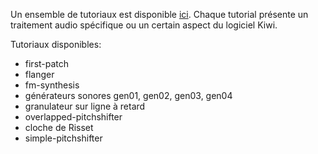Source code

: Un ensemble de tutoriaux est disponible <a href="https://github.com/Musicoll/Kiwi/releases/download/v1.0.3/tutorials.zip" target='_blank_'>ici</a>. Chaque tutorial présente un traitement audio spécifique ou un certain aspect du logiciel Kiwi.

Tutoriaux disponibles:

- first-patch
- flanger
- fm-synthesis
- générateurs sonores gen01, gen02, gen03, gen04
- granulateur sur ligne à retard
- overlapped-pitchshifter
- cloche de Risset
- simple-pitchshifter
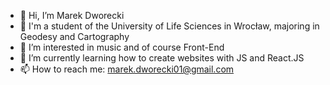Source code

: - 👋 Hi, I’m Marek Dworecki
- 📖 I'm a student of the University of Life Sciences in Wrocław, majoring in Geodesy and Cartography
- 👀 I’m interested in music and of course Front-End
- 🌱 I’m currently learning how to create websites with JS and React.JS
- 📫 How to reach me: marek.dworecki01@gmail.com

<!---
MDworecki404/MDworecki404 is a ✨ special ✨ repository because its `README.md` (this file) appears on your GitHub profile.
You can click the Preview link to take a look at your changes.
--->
* * * * * * * * *
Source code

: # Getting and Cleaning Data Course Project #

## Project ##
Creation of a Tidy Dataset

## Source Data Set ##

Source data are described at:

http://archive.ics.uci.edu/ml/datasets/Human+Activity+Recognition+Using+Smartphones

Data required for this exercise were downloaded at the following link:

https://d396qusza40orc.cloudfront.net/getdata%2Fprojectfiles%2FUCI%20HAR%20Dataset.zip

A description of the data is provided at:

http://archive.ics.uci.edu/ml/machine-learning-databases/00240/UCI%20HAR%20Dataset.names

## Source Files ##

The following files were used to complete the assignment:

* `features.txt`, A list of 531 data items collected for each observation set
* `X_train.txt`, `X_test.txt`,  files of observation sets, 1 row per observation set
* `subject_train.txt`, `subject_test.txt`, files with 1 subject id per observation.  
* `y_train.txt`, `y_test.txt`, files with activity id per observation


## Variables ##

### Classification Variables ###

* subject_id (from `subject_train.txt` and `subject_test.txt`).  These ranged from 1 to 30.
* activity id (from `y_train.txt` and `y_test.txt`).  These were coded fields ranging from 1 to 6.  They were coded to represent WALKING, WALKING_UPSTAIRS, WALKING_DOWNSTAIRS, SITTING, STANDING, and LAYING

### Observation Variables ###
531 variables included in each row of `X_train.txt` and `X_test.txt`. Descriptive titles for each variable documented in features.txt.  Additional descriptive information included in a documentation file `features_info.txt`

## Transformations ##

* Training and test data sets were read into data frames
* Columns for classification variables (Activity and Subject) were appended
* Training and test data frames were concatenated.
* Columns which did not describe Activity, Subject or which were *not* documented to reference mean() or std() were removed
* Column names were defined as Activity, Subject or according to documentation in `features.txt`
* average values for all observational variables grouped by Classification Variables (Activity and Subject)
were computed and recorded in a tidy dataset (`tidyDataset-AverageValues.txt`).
* * * * * * * * *
» INSTRUCTIONS TO FOLLOW: Filter the listing above by the word "this"; copy each line that passes.

» WRITTEN ANSWER:
MDworecki404/MDworecki404 is a ✨ special ✨ repository because its `README.md` (this file) appears on your GitHub profile.
Data required for this exercise were downloaded at the following link:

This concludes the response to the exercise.